#### YOUR OBJECTIVE
For the records that follow, restate each one word for word and leave the images behind.

#### INFORMATION GIVEN
* * * * * * * * *

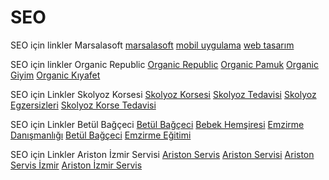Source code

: # SEO
SEO için linkler Marsalasoft
<a href="https://marsalasoft.com">marsalasoft</a>
<a href="https://marsalasoft.com">mobil uygulama</a>
<a href="https://marsalasoft.com">web tasarım</a>

SEO için linkler Organic Republic
<a href="https://organicrepublic.com.tr/">Organic Republic</a>
<a href="https://organicrepublic.com.tr/">Organic Pamuk</a>
<a href="https://organicrepublic.com.tr/">Organic Giyim</a>
<a href="https://organicrepublic.com.tr/">Organic Kıyafet</a>

SEO için Linkler Skolyoz Korsesi
<a href="https://www.skolyozkorsesi.com/">Skolyoz Korsesi</a>
<a href="https://www.skolyozkorsesi.com/">Skolyoz Tedavisi</a>
<a href="https://www.skolyozkorsesi.com/">Skolyoz Egzersizleri</a>
<a href="https://www.skolyozkorsesi.com/">Skolyoz Korse Tedavisi</a>

SEO için Linkler Betül Bağçeci
<a href="http://betulbagceci.com/">Betül Bağçeci</a>
<a href="http://betulbagceci.com/">Bebek Hemşiresi</a>
<a href="http://betulbagceci.com/">Emzirme Danışmanlığı</a>
<a href="http://betulbagceci.com/">Betül Bağçeci</a>
<a href="http://betulbagceci.com/">Emzirme Eğitimi</a>

SEO için Linkler Ariston İzmir Servisi
<a href="http://aristonizmirservisi.com/">Ariston Servis</a>
<a href="http://aristonizmirservisi.com/">Ariston Servisi</a>
<a href="http://aristonizmirservisi.com/">Ariston Servis İzmir</a>
<a href="http://aristonizmirservisi.com/">Ariston İzmir Servis</a>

* * * * * * * * *

#### EXERCISE ANSWER
Source code

: # SEO
SEO için linkler Marsalasoft
<a href="https://marsalasoft.com">marsalasoft</a>
<a href="https://marsalasoft.com">mobil uygulama</a>
<a href="https://marsalasoft.com">web tasarım</a>

SEO için linkler Organic Republic
<a href="https://organicrepublic.com.tr/">Organic Republic</a>
<a href="https://organicrepublic.com.tr/">Organic Pamuk</a>
<a href="https://organicrepublic.com.tr/">Organic Giyim</a>
<a href="https://organicrepublic.com.tr/">Organic Kıyafet</a>

SEO için Linkler Skolyoz Korsesi
<a href="https://www.skolyozkorsesi.com/">Skolyoz Korsesi</a>
<a href="https://www.skolyozkorsesi.com/">Skolyoz Tedavisi</a>
<a href="https://www.skolyozkorsesi.com/">Skolyoz Egzersizleri</a>
<a href="https://www.skolyozkorsesi.com/">Skolyoz Korse Tedavisi</a>

SEO için Linkler Betül Bağçeci
<a href="http://betulbagceci.com/">Betül Bağçeci</a>
<a href="http://betulbagceci.com/">Bebek Hemşiresi</a>
<a href="http://betulbagceci.com/">Emzirme Danışmanlığı</a>
<a href="http://betulbagceci.com/">Betül Bağçeci</a>
<a href="http://betulbagceci.com/">Emzirme Eğitimi</a>

SEO için Linkler Ariston İzmir Servisi
<a href="http://aristonizmirservisi.com/">Ariston Servis</a>
<a href="http://aristonizmirservisi.com/">Ariston Servisi</a>
<a href="http://aristonizmirservisi.com/">Ariston Servis İzmir</a>
<a href="http://aristonizmirservisi.com/">Ariston İzmir Servis</a>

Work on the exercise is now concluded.